[[ RECORDS FOR PROCESSING open ]]
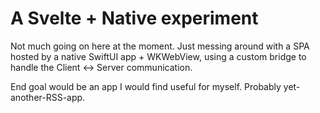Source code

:# A Svelte + Native experiment

Not much going on here at the moment. Just messing around with a SPA hosted by a native SwiftUI app + WKWebView, using a custom bridge to handle the Client <-> Server communication.

End goal would be an app I would find useful for myself. Probably yet-another-RSS-app.
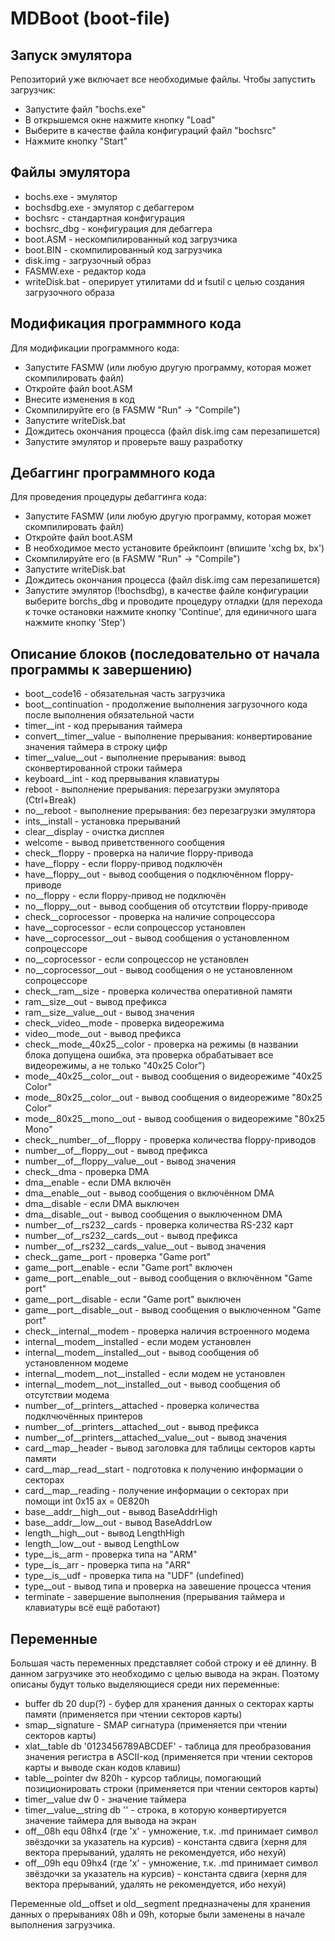 # MDBoot (boot-file)
## Запуск эмулятора
Репозиторий уже включает все необходимые файлы. Чтобы запустить загрузчик:
- Запустите файл "bochs.exe"
- В открышемся окне нажмите кнопку "Load"
- Выберите в качестве файла конфигураций файл "bochsrc"
- Нажмите кнопку "Start"

## Файлы эмулятора
- bochs.exe - эмулятор
- bochsdbg.exe - эмулятор с дебаггером
- bochsrc - стандартная конфигурация
- bochsrc_dbg - конфигурация для дебаггера
- boot.ASM - нескомпилированный код загрузчика
- boot.BIN - скомпилированный код загрузчика
- disk.img - загрузочный образ
- FASMW.exe - редактор кода
- writeDisk.bat - оперирует утилитами dd и fsutil с целью создания загрузочного образа

## Модификация программного кода
Для модификации программного кода:
- Запустите FASMW (или любую другую программу, которая может скомпилировать файл)
- Откройте файл boot.ASM
- Внесите изменения в код
- Скомпилируйте его (в FASMW "Run" -> "Compile")
- Запустите writeDisk.bat
- Дождитесь окончания процесса (файл disk.img сам перезапишется)
- Запустите эмулятор и проверьте вашу разработку

## Дебаггинг программного кода
Для проведения процедуры дебаггинга кода:
- Запустите FASMW (или любую другую программу, которая может скомпилировать файл)
- Откройте файл boot.ASM
- В необходимое место установите брейкпоинт (впишите 'xchg bx, bx')
- Скомпилируйте его (в FASMW "Run" -> "Compile")
- Запустите writeDisk.bat
- Дождитесь окончания процесса (файл disk.img сам перезапишется)
- Запустите эмулятор (!bochsdbg), в качестве файле конфигурации выберите borchs_dbg и проводите процедуру отладки (для перехода к точке остановки нажмите кнопку 'Continue', для единичного шага нажмите кнопку 'Step')

## Описание блоков (последовательно от начала программы к завершению)
- boot__code16 - обязательная часть загрузчика
- boot__continuation - продолжение выполнения загрузочного кода после выполнения обязательной части
- timer__int - код прерывания таймера
- convert__timer__value - выполнение прерывания: конвертирование значения таймера в строку цифр
- timer__value__out - выполнение прерывания: вывод сконвертированной строки таймера
- keyboard__int - код прервывания клавиатуры
- reboot - выполнение прерывания: перезагрузки эмулятора (Ctrl+Break)
- no__reboot - выполнение прерывания: без перезагрузки эмулятора
- ints__install - установка прерываний
- clear__display - очистка дисплея
- welcome - вывод приветственного сообщения
- check__floppy - проверка на наличие floppy-привода
- have__floppy - если floppy-привод подключён
- have__floppy__out - вывод сообщения о подключённом floppy-приводе
- no__floppy - если floppy-привод не подключён
- no__floppy__out -  вывод сообщения об отсутствии floppy-приводе
- check__coprocessor - проверка на наличие сопроцессора
- have__coprocessor - если сопроцессор установлен
- have__coprocessor__out - вывод сообщения о установленном сопроцессоре
- no__coprocessor - если сопроцессор не установлен
- no__coprocessor__out - вывод сообщения о не установленном сопроцессоре
- check__ram__size - проверка количества оперативной памяти
- ram__size__out - вывод префикса
- ram__size__value__out - вывод значения
- check__video__mode - проверка видеорежима
- video__mode__out - вывод префикса
- check__mode__40x25__color - проверка на режимы (в названии блока допущена ошибка, эта проверка обрабатывает все видеорежимы, а не только "40x25 Color")
- mode__40x25__color__out - вывод сообщения о видеорежиме "40x25 Color"
- mode__80x25__color__out - вывод сообщения о видеорежиме "80x25 Color"
- mode__80x25__mono__out - вывод сообщения о видеорежиме "80x25 Mono"
- check__number__of__floppy - проверка количества floppy-приводов
- number__of__floppy__out - вывод префикса
- number__of__floppy__value__out - вывод значения
- check__dma - проверка DMA
- dma__enable - если DMA включён
- dma__enable__out - вывод сообщения о включённом DMA
- dma__disable - если DMA выключен
- dma__disable__out - вывод сообщения о выключенном DMA
- number__of__rs232__cards - проверка количества RS-232 карт
- number__of__rs232__cards__out - вывод префикса
- number__of__rs232__cards__value__out - вывод значения
- check__game__port - проверка "Game port"
- game__port__enable - если "Game port" включен
- game__port__enable__out - вывод сообщения о включённом "Game port"
- game__port__disable - если "Game port" выключен
- game__port__disable__out - вывод сообщения о выключенном "Game port"
- check__internal__modem - проверка наличия встроенного модема
- internal__modem__installed - если модем установлен
- internal__modem__installed__out - вывод сообщения об установленном модеме
- internal__modem__not__installed - если модем не установлен
- internal__modem__not__installed__out - вывод сообщения об отсутствии модема
- number__of__printers__attached - проверка количества подклчючённых принтеров
- number__of__printers__attached__out - вывод префикса
- number__of__printers__attached__value__out - вывод значения
- card__map__header - вывод заголовка для таблицы секторов карты памяти
- card__map__read__start - подготовка к получению информации о секторах
- card__map__reading - получение информации о секторах при помощи int 0x15 ax = 0E820h
- base__addr__high__out - вывод BaseAddrHigh
- base__addr__low__out - вывод BaseAddrLow
- length__high__out - вывод LengthHigh
- length__low__out - вывод LengthLow
- type__is__arm - проверка типа на "ARM"
- type__is__arr - проверка типа на "ARR"
- type__is__udf - проверка типа на "UDF" (undefined)
- type__out - вывод типа и проверка на завешение процесса чтения
- terminate - завершение выполнения (прерывания таймера и клавиатуры всё ещё работают)

## Переменные
Большая  часть переменных представляет собой строку и её длинну. В данном загрузчике это необходимо с целью вывода на экран. Поэтому описаны будут только выделяющиеся среди них переменные:
- buffer db 20 dup(?) - буфер для хранения данных о секторах карты памяти (применяется при чтении секторов карты)
- smap__signature - SMAP сигнатура (применяется при чтении секторов карты)
- xlat__table db '0123456789ABCDEF' - таблица для преобразования значения регистра в ASCII-код (применяется при чтении секторов карты и выводе скан кодов клавиш)
- table__pointer dw 820h - курсор таблицы, помогающий позиционировать строки (применяется при чтении секторов карты)
- timer__value dw 0 - значение таймера
- timer__value__string db '' - строка, в которую конвертируется значение таймера для вывода на экран
- off__08h equ 08hx4 (где 'x' - умножение, т.к. .md принимает символ звёздочки за указатель на курсив) - константа сдвига (херня для вектора прерываний, удалять не рекомендуется, ибо нехуй)
- off__09h equ 09hx4 (где 'x' - умножение, т.к. .md принимает символ звёздочки за указатель на курсив) - константа сдвига (херня для вектора прерываний, удалять не рекомендуется, ибо нехуй)

Переменные old__offset и old__segment предназначены для хранения данных о прерываниях 08h и 09h, которые были заменены в начале выполнения загрузчика.
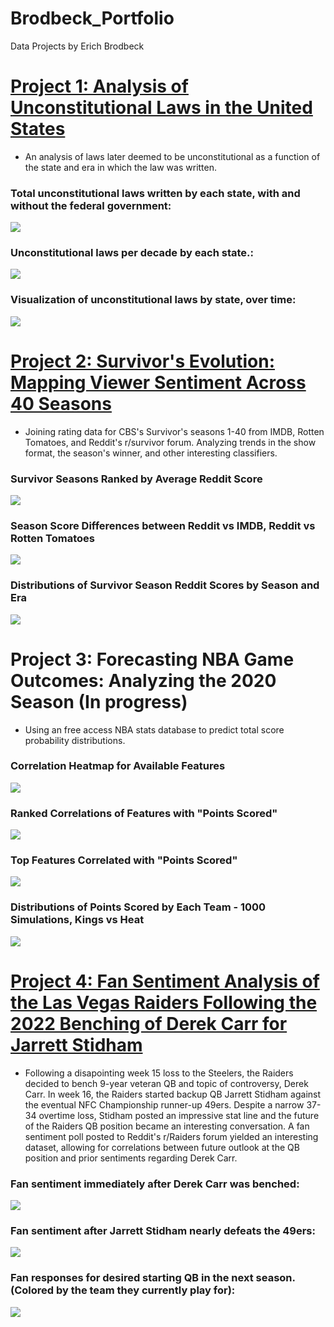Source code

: # Brodbeck_Portfolio
Data Projects by Erich Brodbeck

# [Project 1: Analysis of Unconstitutional Laws in the United States](https://github.com/ebrodbeck/Unconstitutional_Laws)
- An analysis of laws later deemed to be unconstitutional as a function of the state and era in which the law was written.

### Total unconstitutional laws written by each state, with and without the federal government:
![](https://github.com/ebrodbeck/Unconstitutional_Laws/blob/main/Total%20Unconstitutional%20Laws%20by%20State.JPG)
### Unconstitutional laws per decade by each state.:
![](https://github.com/ebrodbeck/Unconstitutional_Laws/blob/main/Unconstitutional%20Laws%20per%20Decade%20by%20State.JPG)
### Visualization of unconstitutional laws by state, over time:
![](https://github.com/ebrodbeck/Unconstitutional_Laws/blob/main/Unconstitutional%20Laws%20by%20State%20and%20Time.jpg)
# [Project 2: Survivor's Evolution: Mapping Viewer Sentiment Across 40 Seasons](https://github.com/ebrodbeck/Survivor_Ratings)
- Joining rating data for CBS's Survivor's seasons 1-40 from IMDB, Rotten Tomatoes, and Reddit's r/survivor forum. Analyzing trends in the show format, the season's winner, and other interesting classifiers.
### Survivor Seasons Ranked by Average Reddit Score
![](https://github.com/ebrodbeck/Survivor_Ratings/blob/main/season%20rankings.jpg)
### Season Score Differences between Reddit vs IMDB, Reddit vs Rotten Tomatoes
![](https://github.com/ebrodbeck/Survivor_Ratings/blob/main/Difference%20in%20rating%20from%20various%20sources.jpg)
### Distributions of Survivor Season Reddit Scores by Season and Era
![](https://github.com/ebrodbeck/Survivor_Ratings/blob/main/Distributions%20of%20ratings%20by%20season.jpg)
# Project 3: Forecasting NBA Game Outcomes: Analyzing the 2020 Season (In progress)
- Using an free access NBA stats database to predict total score probability distributions.
### Correlation Heatmap for Available Features
![](https://github.com/ebrodbeck/NBA_Points_Model/blob/main/Correlation%20Heatmap.png)
### Ranked Correlations of Features with "Points Scored"
![](https://github.com/ebrodbeck/NBA_Points_Model/blob/main/Correlation%20with%20Points%20-%20All%20NBA%20Data.png)
### Top Features Correlated with "Points Scored"
![](https://github.com/ebrodbeck/NBA_Points_Model/blob/main/Significant%20Features%20to%20Points%20Scored.png)
### Distributions of Points Scored by Each Team - 1000 Simulations, Kings vs Heat
![](https://github.com/ebrodbeck/NBA_Points_Model/blob/main/Arbitrary%20Game%20-%20Team%20Points%20Distribution.png)

# [Project 4: Fan Sentiment Analysis of the Las Vegas Raiders Following the 2022 Benching of Derek Carr for Jarrett Stidham](https://github.com/ebrodbeck/Raiders_Fan_Sentiment)
- Following a disapointing week 15 loss to the Steelers, the Raiders decided to bench 9-year veteran QB and topic of controversy, Derek Carr. In week 16, the Raiders started backup QB Jarrett Stidham against the eventual NFC Championship runner-up 49ers. Despite a narrow 37-34 overtime loss, Stidham posted an impressive stat line and the future of the Raiders QB position became an interesting conversation. A fan sentiment poll posted to Reddit's r/Raiders forum yielded an interesting dataset, allowing for correlations between future outlook at the QB position and prior sentiments regarding Derek Carr.

### Fan sentiment immediately after Derek Carr was benched:
![](https://github.com/ebrodbeck/Raiders_Fan_Sentiment/blob/main/General%20Opinion%20on%20Who%20Should%20Finish%20This%20Season.png)

### Fan sentiment after Jarrett Stidham nearly defeats the 49ers:
![](https://github.com/ebrodbeck/Raiders_Fan_Sentiment/blob/main/General%20Opinion%20on%20Who%20Should%20Finish%20This%20Season%20After%20Playing%20the%2049ers.png)

### Fan responses for desired starting QB in the next season. (Colored by the team they currently play for):
![](https://github.com/ebrodbeck/Raiders_Fan_Sentiment/blob/main/General%20Preferred%20QB1%20Next%20Season.png)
[[ RECORDS FOR PROCESSING closed ]]
_PROBLEM:_
When the line with "- FASMW.exe - редактор кода" is reached in the data above, start copying there, and copy each line exactly until the line with "- Внесите изменения в код" has been copied; copy nothing else.

_SOLVED PROBLEM:_
- FASMW.exe - редактор кода
- writeDisk.bat - оперирует утилитами dd и fsutil с целью создания загрузочного образа

## Модификация программного кода
Для модификации программного кода:
- Запустите FASMW (или любую другую программу, которая может скомпилировать файл)
- Откройте файл boot.ASM
- Внесите изменения в код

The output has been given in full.